Speed and acceleration graphic results of the end-points 3 and 4 of case 1

To obtain the mechanical advantage of the index finger, it is necessary to obtain the relation between the input and the output forces. Therefore, the values of this ratio in both end-points were procured: 0.4744 in point 3 and 0.5256 in point 4.

Discussions

The kinematic graphic results show that speed and acceleration of finger end-points start at the maximum values and approach to zero as the time increases (see Fig. 7). Although it seems to be counter-productive, a low value of the speed at the grasping moment decreases the possibility of producing damage to the hand, considering that the complete prosthetic is fabricated with plastic, so it has not high mechanical performance.

The mechanical advantage of the prosthetic finger indicates that the input force applied needs to be two times the output force. Although this value is not too efficient, this is not very significant in the validation of the prosthesis.

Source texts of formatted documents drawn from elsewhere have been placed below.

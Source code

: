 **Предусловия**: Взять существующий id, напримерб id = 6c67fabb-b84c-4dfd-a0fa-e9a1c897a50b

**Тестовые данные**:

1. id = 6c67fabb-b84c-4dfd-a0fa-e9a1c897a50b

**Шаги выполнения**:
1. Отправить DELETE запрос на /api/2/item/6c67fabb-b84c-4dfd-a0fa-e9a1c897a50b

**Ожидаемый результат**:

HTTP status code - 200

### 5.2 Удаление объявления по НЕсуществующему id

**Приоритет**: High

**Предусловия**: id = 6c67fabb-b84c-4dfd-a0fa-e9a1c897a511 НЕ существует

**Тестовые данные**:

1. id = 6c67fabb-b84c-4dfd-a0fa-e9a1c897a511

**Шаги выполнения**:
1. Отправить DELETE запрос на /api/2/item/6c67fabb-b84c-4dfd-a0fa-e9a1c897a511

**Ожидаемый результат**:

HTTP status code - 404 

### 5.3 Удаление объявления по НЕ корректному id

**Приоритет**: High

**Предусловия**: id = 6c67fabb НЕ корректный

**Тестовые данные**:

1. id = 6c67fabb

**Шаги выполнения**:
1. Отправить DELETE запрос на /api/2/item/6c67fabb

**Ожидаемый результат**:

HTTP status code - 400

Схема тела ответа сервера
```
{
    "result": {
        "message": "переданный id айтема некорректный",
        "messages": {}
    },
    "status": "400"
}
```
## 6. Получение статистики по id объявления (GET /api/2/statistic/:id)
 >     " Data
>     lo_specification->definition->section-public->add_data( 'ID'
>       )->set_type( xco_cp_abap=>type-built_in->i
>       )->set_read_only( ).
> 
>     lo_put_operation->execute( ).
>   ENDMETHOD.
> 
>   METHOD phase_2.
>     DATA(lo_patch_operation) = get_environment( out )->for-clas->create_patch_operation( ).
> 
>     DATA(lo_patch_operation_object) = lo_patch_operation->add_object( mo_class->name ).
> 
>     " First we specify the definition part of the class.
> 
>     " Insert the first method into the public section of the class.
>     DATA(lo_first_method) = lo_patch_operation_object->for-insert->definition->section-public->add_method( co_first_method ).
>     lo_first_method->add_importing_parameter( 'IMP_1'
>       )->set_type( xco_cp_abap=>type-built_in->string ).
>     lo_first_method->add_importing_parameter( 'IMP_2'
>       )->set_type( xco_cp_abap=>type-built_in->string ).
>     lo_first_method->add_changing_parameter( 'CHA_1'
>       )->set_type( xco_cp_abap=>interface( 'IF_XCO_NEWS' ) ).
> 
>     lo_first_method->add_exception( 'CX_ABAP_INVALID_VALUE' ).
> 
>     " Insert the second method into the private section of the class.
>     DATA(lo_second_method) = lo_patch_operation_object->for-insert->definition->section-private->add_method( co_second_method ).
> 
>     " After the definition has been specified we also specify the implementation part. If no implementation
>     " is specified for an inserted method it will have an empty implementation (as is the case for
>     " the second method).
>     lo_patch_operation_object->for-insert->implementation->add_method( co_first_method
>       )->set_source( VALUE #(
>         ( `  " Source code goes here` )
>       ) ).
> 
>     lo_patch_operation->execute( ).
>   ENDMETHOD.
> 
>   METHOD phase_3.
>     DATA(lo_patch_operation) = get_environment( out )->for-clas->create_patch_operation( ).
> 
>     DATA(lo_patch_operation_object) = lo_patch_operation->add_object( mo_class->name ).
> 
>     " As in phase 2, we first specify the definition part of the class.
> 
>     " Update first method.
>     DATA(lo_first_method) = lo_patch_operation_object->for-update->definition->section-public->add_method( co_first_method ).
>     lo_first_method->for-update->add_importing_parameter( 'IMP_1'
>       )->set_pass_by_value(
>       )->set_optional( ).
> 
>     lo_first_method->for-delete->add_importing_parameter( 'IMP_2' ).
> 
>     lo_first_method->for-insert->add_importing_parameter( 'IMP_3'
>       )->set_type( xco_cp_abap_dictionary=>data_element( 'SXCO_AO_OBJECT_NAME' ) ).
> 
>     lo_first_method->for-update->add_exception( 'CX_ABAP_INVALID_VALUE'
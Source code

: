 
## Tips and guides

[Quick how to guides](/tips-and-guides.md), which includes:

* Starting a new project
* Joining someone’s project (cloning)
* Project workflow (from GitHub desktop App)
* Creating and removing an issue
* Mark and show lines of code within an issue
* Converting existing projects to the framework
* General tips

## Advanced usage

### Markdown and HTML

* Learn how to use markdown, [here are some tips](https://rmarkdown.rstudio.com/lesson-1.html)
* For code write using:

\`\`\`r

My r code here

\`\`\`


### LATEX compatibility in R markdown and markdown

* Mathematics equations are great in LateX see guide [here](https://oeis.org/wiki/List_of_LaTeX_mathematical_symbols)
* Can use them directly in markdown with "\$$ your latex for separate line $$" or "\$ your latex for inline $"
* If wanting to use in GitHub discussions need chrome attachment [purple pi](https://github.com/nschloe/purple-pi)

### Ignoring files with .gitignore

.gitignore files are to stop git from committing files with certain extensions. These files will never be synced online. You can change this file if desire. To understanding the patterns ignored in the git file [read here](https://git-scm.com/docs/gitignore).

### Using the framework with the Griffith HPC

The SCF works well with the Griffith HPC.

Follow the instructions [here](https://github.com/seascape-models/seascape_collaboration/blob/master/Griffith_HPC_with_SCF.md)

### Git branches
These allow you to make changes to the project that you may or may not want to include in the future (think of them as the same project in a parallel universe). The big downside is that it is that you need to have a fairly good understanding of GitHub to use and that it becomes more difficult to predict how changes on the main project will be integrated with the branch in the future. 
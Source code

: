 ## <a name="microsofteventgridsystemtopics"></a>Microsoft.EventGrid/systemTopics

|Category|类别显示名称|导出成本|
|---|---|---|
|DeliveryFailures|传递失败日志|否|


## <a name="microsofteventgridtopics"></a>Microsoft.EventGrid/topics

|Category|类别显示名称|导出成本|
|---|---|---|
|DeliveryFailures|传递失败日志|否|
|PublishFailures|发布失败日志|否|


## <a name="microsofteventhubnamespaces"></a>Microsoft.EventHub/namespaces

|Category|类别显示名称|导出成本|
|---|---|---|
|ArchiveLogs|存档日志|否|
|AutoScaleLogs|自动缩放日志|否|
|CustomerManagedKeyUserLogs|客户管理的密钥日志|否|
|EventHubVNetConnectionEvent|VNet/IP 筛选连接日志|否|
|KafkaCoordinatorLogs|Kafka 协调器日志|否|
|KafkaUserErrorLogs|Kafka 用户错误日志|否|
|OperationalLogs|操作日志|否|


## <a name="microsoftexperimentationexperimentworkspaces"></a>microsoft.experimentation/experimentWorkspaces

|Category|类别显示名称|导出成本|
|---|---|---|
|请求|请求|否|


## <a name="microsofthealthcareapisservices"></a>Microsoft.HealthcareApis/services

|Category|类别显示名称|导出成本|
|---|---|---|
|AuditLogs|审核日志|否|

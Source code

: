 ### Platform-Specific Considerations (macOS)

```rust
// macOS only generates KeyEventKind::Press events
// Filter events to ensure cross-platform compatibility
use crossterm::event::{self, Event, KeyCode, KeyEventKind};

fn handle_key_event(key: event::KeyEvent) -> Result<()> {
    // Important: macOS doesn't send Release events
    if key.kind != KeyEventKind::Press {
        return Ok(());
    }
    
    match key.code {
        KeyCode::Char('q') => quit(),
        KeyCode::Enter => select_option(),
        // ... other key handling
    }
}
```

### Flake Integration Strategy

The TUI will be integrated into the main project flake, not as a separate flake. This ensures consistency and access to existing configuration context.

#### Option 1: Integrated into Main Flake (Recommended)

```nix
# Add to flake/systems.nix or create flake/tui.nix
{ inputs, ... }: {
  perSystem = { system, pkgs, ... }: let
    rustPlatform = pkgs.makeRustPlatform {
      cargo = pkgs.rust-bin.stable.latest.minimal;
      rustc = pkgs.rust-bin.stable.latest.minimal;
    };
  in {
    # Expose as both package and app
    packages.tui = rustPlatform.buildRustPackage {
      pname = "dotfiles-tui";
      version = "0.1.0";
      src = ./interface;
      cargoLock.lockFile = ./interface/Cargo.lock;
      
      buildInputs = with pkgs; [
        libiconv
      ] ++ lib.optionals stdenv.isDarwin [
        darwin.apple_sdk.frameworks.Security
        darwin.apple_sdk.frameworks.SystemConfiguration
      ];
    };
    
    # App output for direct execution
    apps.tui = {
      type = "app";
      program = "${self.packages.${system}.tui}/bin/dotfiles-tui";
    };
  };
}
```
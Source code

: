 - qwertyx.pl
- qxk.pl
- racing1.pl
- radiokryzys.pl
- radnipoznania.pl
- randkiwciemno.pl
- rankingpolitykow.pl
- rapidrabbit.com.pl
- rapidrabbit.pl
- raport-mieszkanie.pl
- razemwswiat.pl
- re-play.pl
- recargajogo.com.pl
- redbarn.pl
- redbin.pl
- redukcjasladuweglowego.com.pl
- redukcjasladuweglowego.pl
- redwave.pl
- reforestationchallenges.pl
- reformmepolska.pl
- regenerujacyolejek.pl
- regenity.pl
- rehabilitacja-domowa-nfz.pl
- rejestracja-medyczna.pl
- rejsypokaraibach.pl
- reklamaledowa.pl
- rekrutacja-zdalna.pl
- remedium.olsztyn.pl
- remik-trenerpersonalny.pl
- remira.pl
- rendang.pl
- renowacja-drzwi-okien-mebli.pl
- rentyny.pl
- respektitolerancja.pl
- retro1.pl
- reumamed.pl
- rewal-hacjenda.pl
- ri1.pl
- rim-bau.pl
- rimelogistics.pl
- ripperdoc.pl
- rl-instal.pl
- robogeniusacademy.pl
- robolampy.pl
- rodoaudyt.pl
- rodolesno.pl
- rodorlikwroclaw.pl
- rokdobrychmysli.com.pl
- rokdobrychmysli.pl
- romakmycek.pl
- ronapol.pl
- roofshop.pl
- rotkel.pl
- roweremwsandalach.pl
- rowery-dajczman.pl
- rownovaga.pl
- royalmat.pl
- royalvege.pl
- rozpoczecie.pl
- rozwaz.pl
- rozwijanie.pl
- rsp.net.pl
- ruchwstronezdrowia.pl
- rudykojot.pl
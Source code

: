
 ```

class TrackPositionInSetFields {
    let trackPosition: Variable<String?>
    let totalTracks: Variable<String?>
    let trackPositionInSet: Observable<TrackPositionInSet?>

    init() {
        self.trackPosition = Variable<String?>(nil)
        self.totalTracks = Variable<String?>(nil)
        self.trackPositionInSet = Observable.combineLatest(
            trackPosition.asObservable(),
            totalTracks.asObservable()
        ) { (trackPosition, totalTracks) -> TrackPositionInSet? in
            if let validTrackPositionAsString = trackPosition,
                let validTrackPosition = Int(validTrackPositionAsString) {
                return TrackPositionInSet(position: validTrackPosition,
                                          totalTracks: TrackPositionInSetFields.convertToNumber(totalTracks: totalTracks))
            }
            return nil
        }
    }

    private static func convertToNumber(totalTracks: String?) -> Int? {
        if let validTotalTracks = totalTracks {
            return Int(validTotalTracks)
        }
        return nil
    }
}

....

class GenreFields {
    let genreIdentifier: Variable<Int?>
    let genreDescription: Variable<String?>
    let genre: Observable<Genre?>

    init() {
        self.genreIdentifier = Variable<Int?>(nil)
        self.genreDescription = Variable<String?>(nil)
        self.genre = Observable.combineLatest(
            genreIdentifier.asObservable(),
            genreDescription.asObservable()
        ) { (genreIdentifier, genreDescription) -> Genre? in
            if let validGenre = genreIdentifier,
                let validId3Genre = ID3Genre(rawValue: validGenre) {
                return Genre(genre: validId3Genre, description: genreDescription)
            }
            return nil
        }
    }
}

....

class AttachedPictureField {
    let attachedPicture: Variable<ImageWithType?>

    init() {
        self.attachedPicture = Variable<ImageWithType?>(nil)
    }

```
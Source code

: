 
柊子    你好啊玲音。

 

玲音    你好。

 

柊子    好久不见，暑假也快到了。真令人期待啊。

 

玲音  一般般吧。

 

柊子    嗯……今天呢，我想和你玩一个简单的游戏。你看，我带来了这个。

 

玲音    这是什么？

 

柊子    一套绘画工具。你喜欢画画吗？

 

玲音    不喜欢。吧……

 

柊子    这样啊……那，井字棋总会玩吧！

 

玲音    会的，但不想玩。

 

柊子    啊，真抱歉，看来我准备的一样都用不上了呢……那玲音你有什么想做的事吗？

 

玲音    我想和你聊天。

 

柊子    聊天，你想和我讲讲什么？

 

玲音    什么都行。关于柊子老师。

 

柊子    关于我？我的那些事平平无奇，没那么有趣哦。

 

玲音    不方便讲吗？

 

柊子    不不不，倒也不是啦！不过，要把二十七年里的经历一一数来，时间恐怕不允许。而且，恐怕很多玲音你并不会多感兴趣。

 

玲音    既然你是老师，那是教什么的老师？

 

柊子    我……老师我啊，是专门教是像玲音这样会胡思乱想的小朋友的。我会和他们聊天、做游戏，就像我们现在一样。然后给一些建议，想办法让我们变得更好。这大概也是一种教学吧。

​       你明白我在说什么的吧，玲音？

The results of the grasping test connote that the pressure at the fingertip has a low value now that only lightweight objects could be grasped.

Conclusions

The prototype of the prosthesis is made by additive manufacturing technology, attaining the minimum number of metallic pieces used, which enhances an appreciable reduction on the final price of the product. The low-cost SMA actuator allows, when the electric field passes through the nitinol wire, moving the index finger, thanks to its underactuated mechanism design, with only one input source.

Therefore, the primary objective of this paper is achieved, thus obtaining a low-cost operative prosthetic hand based on additive manufacturing, applying a novel shape-memory-alloy actuator for the movement of the underactuated index finger movement.

Besides, there are some open work lines to improve the hand. It could be possible to actuate the remaining fingers, to obtain a complete analysis of the case 2 of the finger mechanism or to enhance the motion transformation mechanism to obtain a higher value of the pressure at the fingertip. Another interesting enhancement would be to connect the SMA actuator to a sensory receptor to respond to a stimulus of the brain. Furthermore, it could be workable to test the different positions of the actuator, by selecting the input current points, as well as implement an electronic control device to select these points automatically.